L'ombre est propulsée en arrière par un vent invisible, comme si elle avait reçu un coup de poing dans le ventre. Elle gémit et se redressa. Voyant que cela fonctionne, Elodie se sentit plus forte, plus confiante et laissa exploser son Courage.

- JE NE VEUX PLUS DE TOI !

- VAS T-EN ET NE REVIENS JAMAIS !

- LAISSE MOI TRANQUILLE !"

Cette dernière joute verbale a raison de l'ombre, qui hurle de douleur. Son voile noir se dissipe autour d'elle, s'évaporant dans le vent. Et à travers les trous de l'Ombre, une forme commence à apparaitre. D'abord sombre, puis reprenant de la couleur, passant du gris sale au gris souris, puis au blanc et enfin s'illuminant de mille feux.

Elodie regarde perplexe le Loup scintillant se tenant à la place de l'ombre qui se trouvait là quelques instants plus tôt. Bouche bée, elle ne peut s'empêcher de s'extasier devant sa majestueuse beauté. Le Loup est d'or et d'argent à la fois, ses yeux sont d'un gris de lune argentée et la regardent. Alors les deux s'approchent et il tend son museau sur le front de l'enfant. Elodie entend un murmure doux et paisible "Merci". Puis, après un hochement au Capitaine, le Loup prend son envol et se dirige vers le ciel étoilé.

Elodie, toujours sous l'emprise de cette mystérieuse rencontre, questionne silencieusement le Capitaine, souriant et les yeux pétillant de joie.

"- Je suis fier de toi navigatrice en herbe ! En combattant ta peur, tu as libéré une étoile dévorée et tu lui a redonné de sa splendeur. Grâce à toi, la voilà libre de retourner là d'où elle vient."

Elodie ne sut que répondre tant sa joie fut grande. Et c'est dans un silence solennel qu'ils reprirent le chemin de la maison.

Le Capitaine amarra son navire au dessus de la maison et lança l'ancre qui atterrit dans le jardin. Tous deux se laissèrent glisser jusqu'à la fenêtre de la chambre d'Elodie. Et il fut temps de se dire au revoir.

"-Tu connais à présent le secret pour chasser les Ombres, tu n'as plus besoin de moi, n'est ce pas ? Tu sauras te débrouiller si jamais elles reviennent te rendre visite?

- Oui Capitaine Orméus. J'ai compris comment faire grâce à vous.

- Non jeune navigatrice. Grâce à toi, ta force et ton Courage. N'oublie jamais et ainsi tu pourras perdre une bataille mais pas la guerre" lui dit-il en lui enfonçant son couvre-chef sur la tête et riant à gorge déployée. Elodie l'entendit durant un long moment après son départ sur la mer étoilée.

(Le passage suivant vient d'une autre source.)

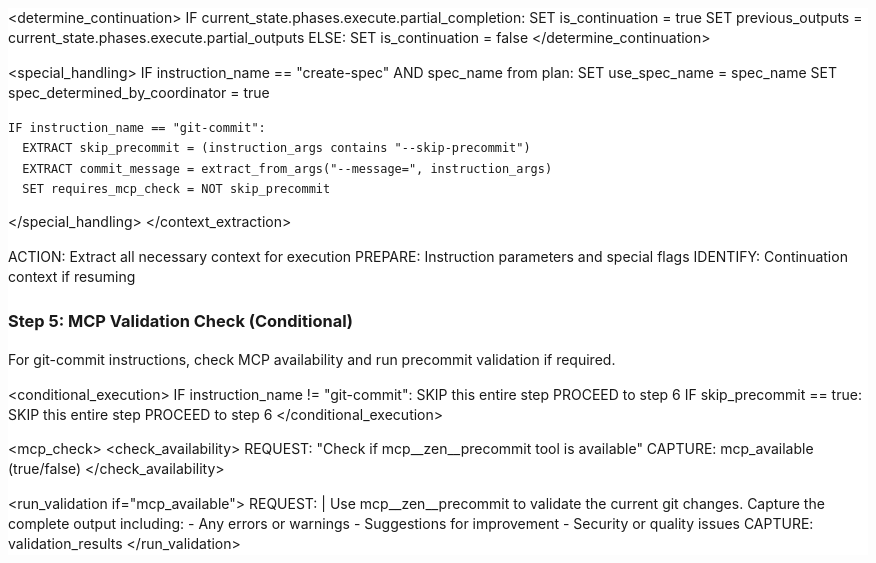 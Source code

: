   <determine_continuation>
    IF current_state.phases.execute.partial_completion:
      SET is_continuation = true
      SET previous_outputs = current_state.phases.execute.partial_outputs
    ELSE:
      SET is_continuation = false
  </determine_continuation>
  
  <special_handling>
    IF instruction_name == "create-spec" AND spec_name from plan:
      SET use_spec_name = spec_name
      SET spec_determined_by_coordinator = true
    
    IF instruction_name == "git-commit":
      EXTRACT skip_precommit = (instruction_args contains "--skip-precommit")
      EXTRACT commit_message = extract_from_args("--message=", instruction_args)
      SET requires_mcp_check = NOT skip_precommit
  </special_handling>
</context_extraction>

<instructions>
  ACTION: Extract all necessary context for execution
  PREPARE: Instruction parameters and special flags
  IDENTIFY: Continuation context if resuming
</instructions>

</step>

<step number="5" subagent="general-purpose" name="mcp_validation_check" conditional="true">

### Step 5: MCP Validation Check (Conditional)

For git-commit instructions, check MCP availability and run precommit validation if required.

<conditional_execution>
  IF instruction_name != "git-commit":
    SKIP this entire step
    PROCEED to step 6
  IF skip_precommit == true:
    SKIP this entire step
    PROCEED to step 6
</conditional_execution>

<mcp_check>
  <check_availability>
    REQUEST: "Check if mcp__zen__precommit tool is available"
    CAPTURE: mcp_available (true/false)
  </check_availability>
  
  <run_validation if="mcp_available">
    REQUEST: |
      Use mcp__zen__precommit to validate the current git changes.
      Capture the complete output including:
      - Any errors or warnings
      - Suggestions for improvement
      - Security or quality issues
    CAPTURE: validation_results
  </run_validation>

Elodie ouvre les yeux. Elle est dans son lit. Cherchant à se repérer, elle se relève et voit le visage de sa mère passer l'entrebaillement de la porte.

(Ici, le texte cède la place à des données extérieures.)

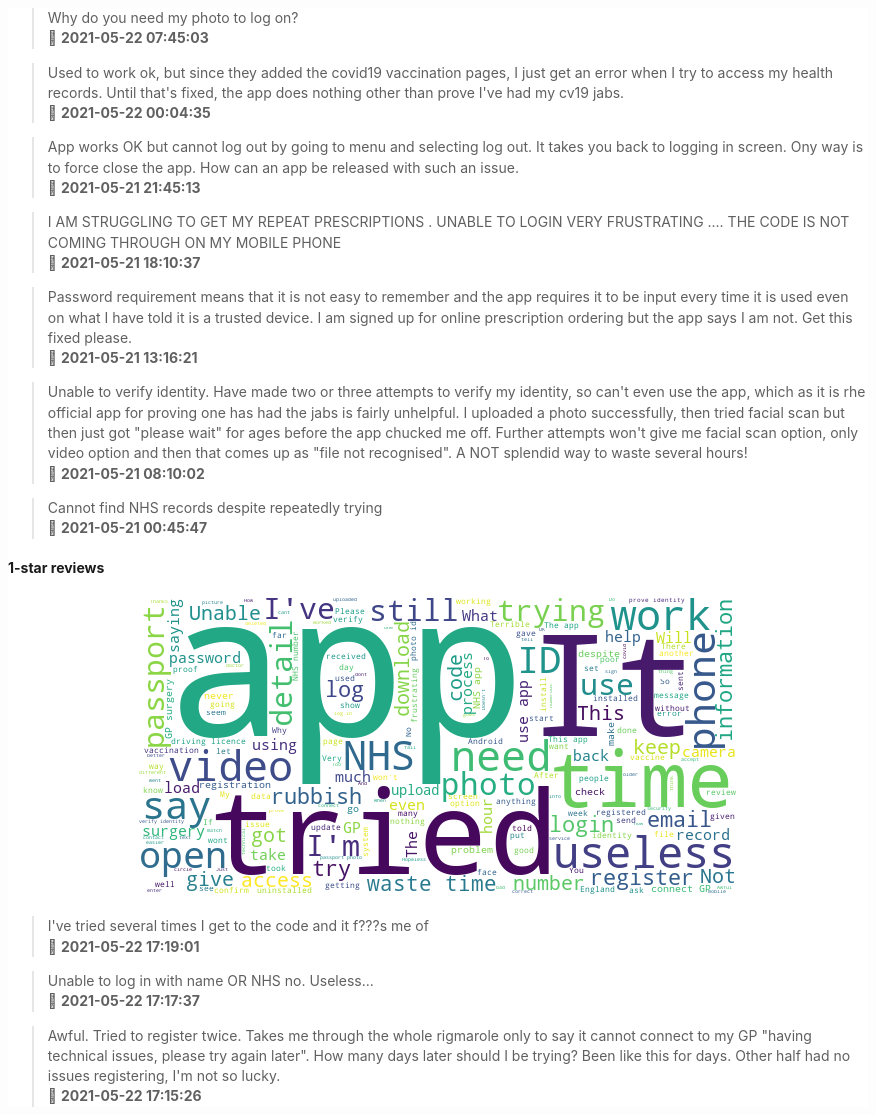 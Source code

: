 > Why do you need my photo to log on?<br> :date: __2021-05-22 07:45:03__

> Used to work ok, but since they added the covid19 vaccination pages, I just get an error when I try to access my health records. Until that's fixed, the app does nothing other than prove I've had my cv19 jabs.<br> :date: __2021-05-22 00:04:35__

> App works OK but cannot log out by going to menu and selecting log out. It takes you back to logging in screen. Ony way is to force close the app. How can an app be released with such an issue.<br> :date: __2021-05-21 21:45:13__

> I AM STRUGGLING TO GET MY REPEAT PRESCRIPTIONS . UNABLE TO LOGIN VERY FRUSTRATING .... THE CODE IS NOT COMING THROUGH ON MY MOBILE PHONE<br> :date: __2021-05-21 18:10:37__

> Password requirement means that it is not easy to remember and the app requires it to be input every time it is used even on what I have told it is a trusted device. I am signed up for online prescription ordering but the app says I am not. Get this fixed please.<br> :date: __2021-05-21 13:16:21__

> Unable to verify identity. Have made two or three attempts to verify my identity, so can't even use the app, which as it is rhe official app for proving one has had the jabs is fairly unhelpful. I uploaded a photo successfully, then tried facial scan but then just got "please wait" for ages before the app chucked me off. Further attempts won't give me facial scan option, only video option and then that comes up as "file not recognised". A NOT splendid way to waste several hours!<br> :date: __2021-05-21 08:10:02__

> Cannot find NHS records despite repeatedly trying<br> :date: __2021-05-21 00:45:47__



#### 1-star reviews

<p align="center">
<img src="1_star_reviews_wordcloud.png" alt="com.nhs.online.nhsonline 1 reviews"/>
</p>

> I've tried several times I get to the code and it f???s me of<br> :date: __2021-05-22 17:19:01__

> Unable to log in with name OR NHS no. Useless...<br> :date: __2021-05-22 17:17:37__

> Awful. Tried to register twice. Takes me through the whole rigmarole only to say it cannot connect to my GP "having technical issues, please try again later". How many days later should I be trying? Been like this for days. Other half had no issues registering, I'm not so lucky.<br> :date: __2021-05-22 17:15:26__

"-Tu as bien dormi, ma puce ? Je ne t'ai pas entendue cette nuit. Tu n'as pas été dérangée?

Elodie regarde par la fenêtre, le soleil filtré par son rideau lui annonce que la nuit est passée. Puis ses mains rencontrent un tissu épais. Baissant les yeux, elle aperçoit un chapeau de pirate. Pas n'importe lequel, un couvre-chef de capitaine. Alors elle se surprend à sourire et répond joyeusement à mère:

"- J'ai passé une bonne nuit maman et les ombres n'ont qu'à bien se tenir si elles revienent ! J'ai faim, on va petit déjeuner?" dit -elle en sautant dans son lit et poussant sa mère éberluée dans le couloir.

Une petite fille regarde en arrière. Une chambre. Une table de chevet. Une veilleuse constellée d'étoile. Un bateau parmi ces constellations. Un loup qui file autour ou bien un rayon de soleil fugace. Un sourire espiègle. Une porte qui se ferme.